• **EXERCISE AIM**
Word for word, restate every record.

• **DATA TO PROCESS**
▬▬▬▬▬▬▬▬▬▬
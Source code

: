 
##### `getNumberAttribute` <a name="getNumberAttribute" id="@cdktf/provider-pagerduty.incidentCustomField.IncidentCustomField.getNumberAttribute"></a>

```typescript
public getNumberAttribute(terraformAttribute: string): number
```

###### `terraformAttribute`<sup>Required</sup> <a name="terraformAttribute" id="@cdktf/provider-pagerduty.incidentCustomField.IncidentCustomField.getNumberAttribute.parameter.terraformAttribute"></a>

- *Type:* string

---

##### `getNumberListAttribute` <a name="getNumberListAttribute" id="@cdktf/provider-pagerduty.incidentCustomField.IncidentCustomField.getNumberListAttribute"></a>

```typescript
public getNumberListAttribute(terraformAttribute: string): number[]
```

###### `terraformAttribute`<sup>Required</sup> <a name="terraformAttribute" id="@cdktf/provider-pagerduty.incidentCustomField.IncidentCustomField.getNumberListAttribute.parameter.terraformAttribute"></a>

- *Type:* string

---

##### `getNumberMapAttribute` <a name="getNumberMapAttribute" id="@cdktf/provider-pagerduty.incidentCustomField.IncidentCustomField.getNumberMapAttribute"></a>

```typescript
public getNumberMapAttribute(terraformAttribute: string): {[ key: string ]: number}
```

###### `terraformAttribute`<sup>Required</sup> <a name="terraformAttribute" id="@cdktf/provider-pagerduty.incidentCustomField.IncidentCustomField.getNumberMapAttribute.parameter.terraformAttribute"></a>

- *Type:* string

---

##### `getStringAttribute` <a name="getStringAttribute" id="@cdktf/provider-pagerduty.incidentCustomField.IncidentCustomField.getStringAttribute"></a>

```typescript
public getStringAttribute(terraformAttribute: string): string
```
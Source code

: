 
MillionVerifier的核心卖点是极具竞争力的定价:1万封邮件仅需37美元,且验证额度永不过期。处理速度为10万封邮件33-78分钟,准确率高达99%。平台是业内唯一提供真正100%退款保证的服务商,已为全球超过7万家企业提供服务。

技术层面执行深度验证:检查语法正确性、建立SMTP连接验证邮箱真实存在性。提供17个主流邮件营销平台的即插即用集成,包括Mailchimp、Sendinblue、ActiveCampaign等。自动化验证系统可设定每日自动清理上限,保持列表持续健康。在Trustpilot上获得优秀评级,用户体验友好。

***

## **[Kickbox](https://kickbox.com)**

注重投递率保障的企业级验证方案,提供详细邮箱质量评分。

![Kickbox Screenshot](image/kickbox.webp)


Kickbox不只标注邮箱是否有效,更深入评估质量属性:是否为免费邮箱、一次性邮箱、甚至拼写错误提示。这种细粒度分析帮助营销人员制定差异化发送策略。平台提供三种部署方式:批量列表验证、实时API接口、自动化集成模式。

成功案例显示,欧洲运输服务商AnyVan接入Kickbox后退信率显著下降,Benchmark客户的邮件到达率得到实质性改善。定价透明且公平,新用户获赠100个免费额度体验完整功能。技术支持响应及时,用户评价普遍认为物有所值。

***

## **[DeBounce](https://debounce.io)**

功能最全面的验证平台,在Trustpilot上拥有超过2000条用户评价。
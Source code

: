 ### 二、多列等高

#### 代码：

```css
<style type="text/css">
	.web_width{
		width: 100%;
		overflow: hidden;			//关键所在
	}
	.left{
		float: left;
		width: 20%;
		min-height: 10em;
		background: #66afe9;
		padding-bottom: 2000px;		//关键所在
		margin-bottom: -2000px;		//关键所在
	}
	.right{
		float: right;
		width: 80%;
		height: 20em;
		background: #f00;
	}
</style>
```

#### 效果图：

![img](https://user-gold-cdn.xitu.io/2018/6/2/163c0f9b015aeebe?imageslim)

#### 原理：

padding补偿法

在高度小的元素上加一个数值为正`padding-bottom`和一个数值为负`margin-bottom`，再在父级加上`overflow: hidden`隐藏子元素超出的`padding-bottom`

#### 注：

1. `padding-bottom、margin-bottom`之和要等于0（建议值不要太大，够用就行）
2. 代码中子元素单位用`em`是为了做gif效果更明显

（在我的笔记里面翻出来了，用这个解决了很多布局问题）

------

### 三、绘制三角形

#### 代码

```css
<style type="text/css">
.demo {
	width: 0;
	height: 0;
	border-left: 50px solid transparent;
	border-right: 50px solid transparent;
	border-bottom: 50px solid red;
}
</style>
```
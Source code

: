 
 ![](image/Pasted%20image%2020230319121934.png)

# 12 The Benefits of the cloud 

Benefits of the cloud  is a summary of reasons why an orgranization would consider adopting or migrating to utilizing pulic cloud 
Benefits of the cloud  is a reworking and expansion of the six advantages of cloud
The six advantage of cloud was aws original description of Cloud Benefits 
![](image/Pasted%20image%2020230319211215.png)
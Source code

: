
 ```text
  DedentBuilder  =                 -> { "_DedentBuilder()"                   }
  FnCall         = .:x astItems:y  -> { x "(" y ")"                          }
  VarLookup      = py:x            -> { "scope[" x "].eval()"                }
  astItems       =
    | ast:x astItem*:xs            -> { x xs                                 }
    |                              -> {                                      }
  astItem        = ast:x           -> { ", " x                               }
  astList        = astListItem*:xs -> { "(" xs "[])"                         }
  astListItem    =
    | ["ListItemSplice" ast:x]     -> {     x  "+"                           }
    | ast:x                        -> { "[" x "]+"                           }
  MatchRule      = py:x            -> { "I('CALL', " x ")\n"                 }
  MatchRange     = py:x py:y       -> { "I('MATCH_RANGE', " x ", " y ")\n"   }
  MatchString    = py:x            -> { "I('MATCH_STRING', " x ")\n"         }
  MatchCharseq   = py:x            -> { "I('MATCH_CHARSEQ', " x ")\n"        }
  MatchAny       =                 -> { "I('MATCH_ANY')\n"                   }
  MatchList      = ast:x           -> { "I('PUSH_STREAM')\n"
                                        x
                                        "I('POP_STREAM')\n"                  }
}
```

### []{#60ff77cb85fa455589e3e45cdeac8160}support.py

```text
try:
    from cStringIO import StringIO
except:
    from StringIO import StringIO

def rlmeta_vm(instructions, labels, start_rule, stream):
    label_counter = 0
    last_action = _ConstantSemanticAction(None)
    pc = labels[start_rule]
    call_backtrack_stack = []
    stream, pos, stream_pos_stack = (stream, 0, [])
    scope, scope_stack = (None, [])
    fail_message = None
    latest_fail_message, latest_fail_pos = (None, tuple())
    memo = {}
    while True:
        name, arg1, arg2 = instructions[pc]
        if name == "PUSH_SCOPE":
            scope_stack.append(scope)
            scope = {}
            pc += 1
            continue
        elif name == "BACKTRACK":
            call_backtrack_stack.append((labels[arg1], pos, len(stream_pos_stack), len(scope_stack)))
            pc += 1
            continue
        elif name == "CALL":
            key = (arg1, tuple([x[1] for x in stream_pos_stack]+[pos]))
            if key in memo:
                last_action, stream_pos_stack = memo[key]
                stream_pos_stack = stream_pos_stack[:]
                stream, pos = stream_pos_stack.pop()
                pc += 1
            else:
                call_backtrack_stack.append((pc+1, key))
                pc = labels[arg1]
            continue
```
▬▬▬▬▬▬▬▬▬▬
• **OUTPUT BELOW**
Source code

: 
##### `getNumberAttribute` <a name="getNumberAttribute" id="@cdktf/provider-pagerduty.incidentCustomField.IncidentCustomField.getNumberAttribute"></a>

```typescript
public getNumberAttribute(terraformAttribute: string): number
```

###### `terraformAttribute`<sup>Required</sup> <a name="terraformAttribute" id="@cdktf/provider-pagerduty.incidentCustomField.IncidentCustomField.getNumberAttribute.parameter.terraformAttribute"></a>

- *Type:* string

---

##### `getNumberListAttribute` <a name="getNumberListAttribute" id="@cdktf/provider-pagerduty.incidentCustomField.IncidentCustomField.getNumberListAttribute"></a>

```typescript
public getNumberListAttribute(terraformAttribute: string): number[]
```

###### `terraformAttribute`<sup>Required</sup> <a name="terraformAttribute" id="@cdktf/provider-pagerduty.incidentCustomField.IncidentCustomField.getNumberListAttribute.parameter.terraformAttribute"></a>

- *Type:* string

---

##### `getNumberMapAttribute` <a name="getNumberMapAttribute" id="@cdktf/provider-pagerduty.incidentCustomField.IncidentCustomField.getNumberMapAttribute"></a>

```typescript
public getNumberMapAttribute(terraformAttribute: string): {[ key: string ]: number}
```

###### `terraformAttribute`<sup>Required</sup> <a name="terraformAttribute" id="@cdktf/provider-pagerduty.incidentCustomField.IncidentCustomField.getNumberMapAttribute.parameter.terraformAttribute"></a>

- *Type:* string

---

##### `getStringAttribute` <a name="getStringAttribute" id="@cdktf/provider-pagerduty.incidentCustomField.IncidentCustomField.getStringAttribute"></a>

```typescript
public getStringAttribute(terraformAttribute: string): string
```
Source code

: 
MillionVerifier的核心卖点是极具竞争力的定价:1万封邮件仅需37美元,且验证额度永不过期。处理速度为10万封邮件33-78分钟,准确率高达99%。平台是业内唯一提供真正100%退款保证的服务商,已为全球超过7万家企业提供服务。

技术层面执行深度验证:检查语法正确性、建立SMTP连接验证邮箱真实存在性。提供17个主流邮件营销平台的即插即用集成,包括Mailchimp、Sendinblue、ActiveCampaign等。自动化验证系统可设定每日自动清理上限,保持列表持续健康。在Trustpilot上获得优秀评级,用户体验友好。

***

## **[Kickbox](https://kickbox.com)**

注重投递率保障的企业级验证方案,提供详细邮箱质量评分。

![Kickbox Screenshot](image/kickbox.webp)


Kickbox不只标注邮箱是否有效,更深入评估质量属性:是否为免费邮箱、一次性邮箱、甚至拼写错误提示。这种细粒度分析帮助营销人员制定差异化发送策略。平台提供三种部署方式:批量列表验证、实时API接口、自动化集成模式。

成功案例显示,欧洲运输服务商AnyVan接入Kickbox后退信率显著下降,Benchmark客户的邮件到达率得到实质性改善。定价透明且公平,新用户获赠100个免费额度体验完整功能。技术支持响应及时,用户评价普遍认为物有所值。

***

## **[DeBounce](https://debounce.io)**

功能最全面的验证平台,在Trustpilot上拥有超过2000条用户评价。
Source code

: ### 二、多列等高

#### 代码：

```css
<style type="text/css">
	.web_width{
		width: 100%;
		overflow: hidden;			//关键所在
	}
	.left{
		float: left;
		width: 20%;
		min-height: 10em;
		background: #66afe9;
		padding-bottom: 2000px;		//关键所在
		margin-bottom: -2000px;		//关键所在
	}
	.right{
		float: right;
		width: 80%;
		height: 20em;
		background: #f00;
	}
</style>
```

#### 效果图：

![img](https://user-gold-cdn.xitu.io/2018/6/2/163c0f9b015aeebe?imageslim)

#### 原理：

padding补偿法

在高度小的元素上加一个数值为正`padding-bottom`和一个数值为负`margin-bottom`，再在父级加上`overflow: hidden`隐藏子元素超出的`padding-bottom`

#### 注：

1. `padding-bottom、margin-bottom`之和要等于0（建议值不要太大，够用就行）
2. 代码中子元素单位用`em`是为了做gif效果更明显

（在我的笔记里面翻出来了，用这个解决了很多布局问题）

------

### 三、绘制三角形

#### 代码

```css
<style type="text/css">
.demo {
	width: 0;
	height: 0;
	border-left: 50px solid transparent;
	border-right: 50px solid transparent;
	border-bottom: 50px solid red;
}
</style>
```
Source code

: 
 ![](image/Pasted%20image%2020230319121934.png)

# 12 The Benefits of the cloud 

Benefits of the cloud  is a summary of reasons why an orgranization would consider adopting or migrating to utilizing pulic cloud 
Benefits of the cloud  is a reworking and expansion of the six advantages of cloud
The six advantage of cloud was aws original description of Cloud Benefits 
![](image/Pasted%20image%2020230319211215.png)
Source code

:
 ```text
  DedentBuilder  =                 -> { "_DedentBuilder()"                   }
  FnCall         = .:x astItems:y  -> { x "(" y ")"                          }
  VarLookup      = py:x            -> { "scope[" x "].eval()"                }
  astItems       =
    | ast:x astItem*:xs            -> { x xs                                 }
    |                              -> {                                      }
  astItem        = ast:x           -> { ", " x                               }
  astList        = astListItem*:xs -> { "(" xs "[])"                         }
  astListItem    =
    | ["ListItemSplice" ast:x]     -> {     x  "+"                           }
    | ast:x                        -> { "[" x "]+"                           }
  MatchRule      = py:x            -> { "I('CALL', " x ")\n"                 }
  MatchRange     = py:x py:y       -> { "I('MATCH_RANGE', " x ", " y ")\n"   }
  MatchString    = py:x            -> { "I('MATCH_STRING', " x ")\n"         }
  MatchCharseq   = py:x            -> { "I('MATCH_CHARSEQ', " x ")\n"        }
  MatchAny       =                 -> { "I('MATCH_ANY')\n"                   }
  MatchList      = ast:x           -> { "I('PUSH_STREAM')\n"
                                        x
                                        "I('POP_STREAM')\n"                  }
}
```

### []{#60ff77cb85fa455589e3e45cdeac8160}support.py

```text
try:
    from cStringIO import StringIO
except:
    from StringIO import StringIO

def rlmeta_vm(instructions, labels, start_rule, stream):
    label_counter = 0
    last_action = _ConstantSemanticAction(None)
    pc = labels[start_rule]
    call_backtrack_stack = []
    stream, pos, stream_pos_stack = (stream, 0, [])
    scope, scope_stack = (None, [])
    fail_message = None
    latest_fail_message, latest_fail_pos = (None, tuple())
    memo = {}
    while True:
        name, arg1, arg2 = instructions[pc]
        if name == "PUSH_SCOPE":
            scope_stack.append(scope)
            scope = {}
            pc += 1
            continue
        elif name == "BACKTRACK":
            call_backtrack_stack.append((labels[arg1], pos, len(stream_pos_stack), len(scope_stack)))
            pc += 1
            continue
        elif name == "CALL":
            key = (arg1, tuple([x[1] for x in stream_pos_stack]+[pos]))
            if key in memo:
                last_action, stream_pos_stack = memo[key]
                stream_pos_stack = stream_pos_stack[:]
                stream, pos = stream_pos_stack.pop()
                pc += 1
            else:
                call_backtrack_stack.append((pc+1, key))
                pc = labels[arg1]
            continue
```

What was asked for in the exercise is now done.